Par vos façons nobles et franches,
Iris, vous enchantez nos cœurs,
Sur nos pas vous semez des fleurs,
Mais ce ne sont que des fleurs blanches.

D’ailleurs, disait-on, quand ce ne serait pas lui qui l’aurait faite, ce serait toujours quelque poète de sa connaissance. Pourquoi a-t-il été conter cette bagatelle ? Doit-on redire ce qui s’est passé chez le roi en particulier !…

On a refusé à M. de Caylus la permission de suivre à Bourges son ami Maurepas. Son secrétaire, le sieur Sallé, l’a obtenue, et est parti. »

On craignait, sans doute, que les deux compères ne s’excitassent l’un l’autre, ne missent leurs efforts en commun, ou ne fissent venir à la fin leurs amis du Bout du banc…

*
**

Le comte de Caylus se trouvait moins à l’aise chez Mme Geofrin, « femme pondérée, gardée et affermie de maximes et d’axiomes », « ennemie née des avis forts et tranchants », qui avait fondé chez elle deux dîners, l’un, le lundi, pour les artistes, l’autre, le mercredi, pour les gens de lettres. On l’achèvera de peindre avec Marmontel en ajoutant qu’ « elle tenait sous sa main ces deux sociétés naturellement libres, marquait des limites à cette liberté, et les y ramenait par un mot, par un geste, comme un fil invisible, lorsqu’elle voulait s’échapper. "Allons, voilà qui est bien !", était communément le signal de sagesse qu’elle donnait à ses convives… »

Là, l’auteur de M. Guillaume Cocher, l’amant de Mlle Quinault, était, comme il le dit, parlant du monde, contraint de « se conformer à la conversation et au goût des gens » avec lesquels il était obligé de vivre, « comme on est, par exemple, obligé de faire un voyage, ou quand on est embarqué sur un vaisseau ». Aussi cet homme ennuyé, qui pensait « qu’un vaudeville soulage en un instant tout Paris », passait-il « souvent pour extraordinaire parce qu’il évitait alors de se livrer ». Ce fut dans cette posture que le jugea Marmoutel, « sot frotté d’esprit », qui crut deviner un ennemi sous sa froide politesse.

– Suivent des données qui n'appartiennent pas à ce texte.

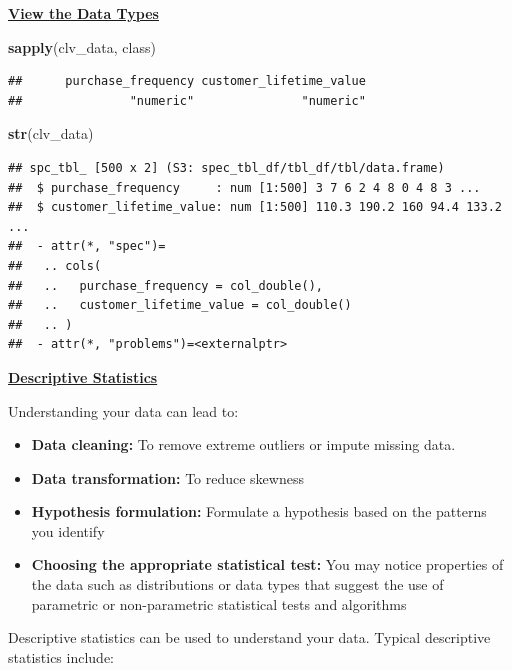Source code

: \documentclass[
]{article}
\newenvironment{Shaded}{\begin{snugshade}}{\end{snugshade}}
\newcommand{\FunctionTok}[1]{\textcolor[rgb]{0.13,0.29,0.53}{\textbf{#1}}}
\newcommand{\NormalTok}[1]{#1}
\begin{document}
\ul{\textbf{View the Data Types}}

\begin{Shaded}
\begin{Highlighting}[]
\FunctionTok{sapply}\NormalTok{(clv\_data, class)}
\end{Highlighting}
\end{Shaded}

\begin{verbatim}
##      purchase_frequency customer_lifetime_value 
##               "numeric"               "numeric"
\end{verbatim}

\begin{Shaded}
\begin{Highlighting}[]
\FunctionTok{str}\NormalTok{(clv\_data)}
\end{Highlighting}
\end{Shaded}

\begin{verbatim}
## spc_tbl_ [500 x 2] (S3: spec_tbl_df/tbl_df/tbl/data.frame)
##  $ purchase_frequency     : num [1:500] 3 7 6 2 4 8 0 4 8 3 ...
##  $ customer_lifetime_value: num [1:500] 110.3 190.2 160 94.4 133.2 ...
##  - attr(*, "spec")=
##   .. cols(
##   ..   purchase_frequency = col_double(),
##   ..   customer_lifetime_value = col_double()
##   .. )
##  - attr(*, "problems")=<externalptr>
\end{verbatim}

\ul{\textbf{Descriptive Statistics}}

Understanding your data can lead to:

\begin{itemize}
\item
  \textbf{Data cleaning:} To remove extreme outliers or impute missing
  data.
\item
  \textbf{Data transformation:} To reduce skewness
\item
  \textbf{Hypothesis formulation:} Formulate a hypothesis based on the
  patterns you identify
\item
  \textbf{Choosing the appropriate statistical test:} You may notice
  properties of the data such as distributions or data types that
  suggest the use of parametric or non-parametric statistical tests and
  algorithms
\end{itemize}

Descriptive statistics can be used to understand your data. Typical
descriptive statistics include:
\end{document}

« Je ne saurais dire lequel de nous deux avait prévenu l’autre ; mais à peine avais-je connu le caractère du personnage que j’avais eu pour lui autant d’adversion qu’il en avait pour moi. Je ne me suis jamais donné le soin d’examiner en quoi j’avais pu lui déplaire ; mais je savais bien, moi, ce qui me déplaisait en lui : c’était l’importance qu’il se donnait pour le mérite le plus futile et le plus mince des talents ; c’était la valeur qu’il attachait à ses recherches minutieuses et à ses babioles antiques ; c’était l’espèce de domination qu’il avait usurpée sur les artistes, et dont il abusait en favorisant les talents médiocres qui lui faisaient la cour, et en déprimant ceux qui, plus fiers de leur force, n’allaient pas briguer son appui ; c’était enfin, une vanité très adroite et très raffinée, et un orgueil très âpre et très impérieux, sous les formes brutes et simples dont il savait l’envelopper. Souple et joyeux avec les gens en place de qui dépendaient les artistes, il se donnait près de ceux-là un crédit dont ceux-ci redoutaient l’influence. Il accostait les gens instruits, se faisait composer par eux des mémoires sur les breloques que les brocanteurs lui vendaient ; faisait un magnifique recueil de ces fadaises, qu’il donnait pour antiques ; proposait des prix sur Isis et Orisis pour avoir l’air d’être lui-même initié dans leurs mystères ; et, avec cette charlatanerie d’érudition, il se fourrait dans les académies sans savoir ni grec ni latin. Il avait tant dit, tant fait dire par ses prôneurs qu’en architecture il était le restaurateur du style simple, des formes simples, du beau simple, que les ignorants le croyaient ; et par ses relations avec les dilettanti, il se faisait passer en Italie et dans toute l’Europe pour l’inspirateur des beaux-arts. J’avais donc pour lui cette espèce d’antipathie naturelle que les hommes simples et vrais ont pour les charlatans ».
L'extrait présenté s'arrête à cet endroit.